“Digital Badges: The Proof that Communicates Skills” - Your Questions Answered Part 1
Creating and implementing a digital credentialing program in the Higher Ed space can be difficult to navigate without the right resources. Oftentimes, we get asked a lot of meaningful, thoughtful questions about where to begin, either online or in-person at events. During our recent webinar, “Digital Badges: The Proof that Communicates Skills,” our panelists shed some light on why the use of microcredentials are so critical to the success of students and employers. Here are some of the highlights, answered from Brenda Perea, Director of Education & Workforce Strategies at Credly.
Q: How “official” are the certificates that are issued?
A: In short, At CCCS, issuing certificates required state approval. The Colorado Department of Higher Education granted authority to the System board for any award included in the program approvals. Most secondary and postsecondary programs have an approval process which asks what industry certifications can be conferred in the program.
Q: Are badges included as industry certifications?
A: No. Why? Because as of today, the Colorado Department of Higher Education and the Colorado Department of Education collects data on industry certifications, but not on badges awarded. This is because when we set up the badging framework at CCCS, and governance of digital badges, badges were to be used to document employment skill sets, and not for educational transfer credit which is already documented with our courses, certificates and degrees. We believed that digital badges were a workforce relevance enhancement for our traditional offerings.

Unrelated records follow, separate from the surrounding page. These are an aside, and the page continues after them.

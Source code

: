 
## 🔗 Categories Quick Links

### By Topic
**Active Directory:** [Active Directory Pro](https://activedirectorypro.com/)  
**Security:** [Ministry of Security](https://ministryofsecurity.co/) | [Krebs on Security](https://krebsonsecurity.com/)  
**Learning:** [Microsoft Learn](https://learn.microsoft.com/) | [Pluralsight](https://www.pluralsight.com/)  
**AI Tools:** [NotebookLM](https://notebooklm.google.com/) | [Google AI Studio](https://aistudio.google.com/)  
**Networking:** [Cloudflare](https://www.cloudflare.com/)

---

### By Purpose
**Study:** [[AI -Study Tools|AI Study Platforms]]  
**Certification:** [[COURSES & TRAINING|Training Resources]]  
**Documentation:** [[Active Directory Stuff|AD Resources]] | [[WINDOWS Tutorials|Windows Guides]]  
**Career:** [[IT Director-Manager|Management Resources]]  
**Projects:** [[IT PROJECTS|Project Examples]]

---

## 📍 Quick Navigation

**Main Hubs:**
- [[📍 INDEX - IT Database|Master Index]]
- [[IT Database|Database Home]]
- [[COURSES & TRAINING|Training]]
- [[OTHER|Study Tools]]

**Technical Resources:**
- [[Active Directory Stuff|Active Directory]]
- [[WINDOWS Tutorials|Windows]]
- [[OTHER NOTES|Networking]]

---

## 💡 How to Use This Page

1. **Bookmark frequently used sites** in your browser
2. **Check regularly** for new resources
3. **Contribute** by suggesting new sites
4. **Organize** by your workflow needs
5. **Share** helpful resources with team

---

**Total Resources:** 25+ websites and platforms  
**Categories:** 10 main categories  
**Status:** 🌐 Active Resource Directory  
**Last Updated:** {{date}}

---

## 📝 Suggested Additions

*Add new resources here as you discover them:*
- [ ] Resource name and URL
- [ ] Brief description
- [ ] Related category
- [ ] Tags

In 2014-2015 our system Director of Prior Learning Assessment worked with our board to modify our CPL/PLA policy to allow for the evaluation of digital badges for college credit using the same procedure any other request for evaluation of prior learning for college credit. There was an anticipation that the community college student profile was rapidly changing, our system needed to be prepared for the “unbundled” student who had learning from multiple sources and one of those sources could be from documented and verifiable learning represented by a digital badge.
Q: What is the process for reviewing and approving a digital badge?
A: The initial work the Digital Badge Taskforce completed prior to deciding to start issuing digital badges created a framework and governance plan. An idea for a badge can be proposed by any of the colleges in the CCCS system, but the request must be accompanied by support from a different college or in the case of the system. Included in the request is the detailed title of the badge (what), the description of the badge (why), the competencies, skills and abilities, assessment(s) and evidence which trigger the badge (when); and workforce relevance facts, such as the need and intended earner and consumer (employers willing to consider the badge in applicant hiring criteria) of the newly created badge (who). A small committee run out of the CCCS Associate Provost for Workforce Partnerships and Development office reviews the request and makes a recommendation for the badge build or sends it back for revisions. If approved, there is a system employee who is then tasked with the creation of the badge inside the Credly platform to include the badge graphic, the metadata and any links to assessments, evidence or standards.